| What you are asked to do |
Only the pictures should be dropped; copy the rest of the entries exactly.
=== Begin Enclosure ===
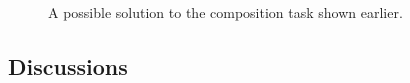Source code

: \documentclass[conference]{IEEEtran}
\begin{document}
\begin{figure}
\centerline{
}
\caption{A possible solution to the composition task shown earlier.}
\label{fig:solution}
\end{figure}
\vspace{-0.3cm}
\subsection{Discussions}
\end{document}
=== End Enclosure ===
| Answer to this task |
Source code

: \documentclass[conference]{IEEEtran}
\begin{document}
\begin{figure}
\centerline{
}
\caption{A possible solution to the composition task shown earlier.}
\label{fig:solution}
\end{figure}
\vspace{-0.3cm}
\subsection{Discussions}
\end{document}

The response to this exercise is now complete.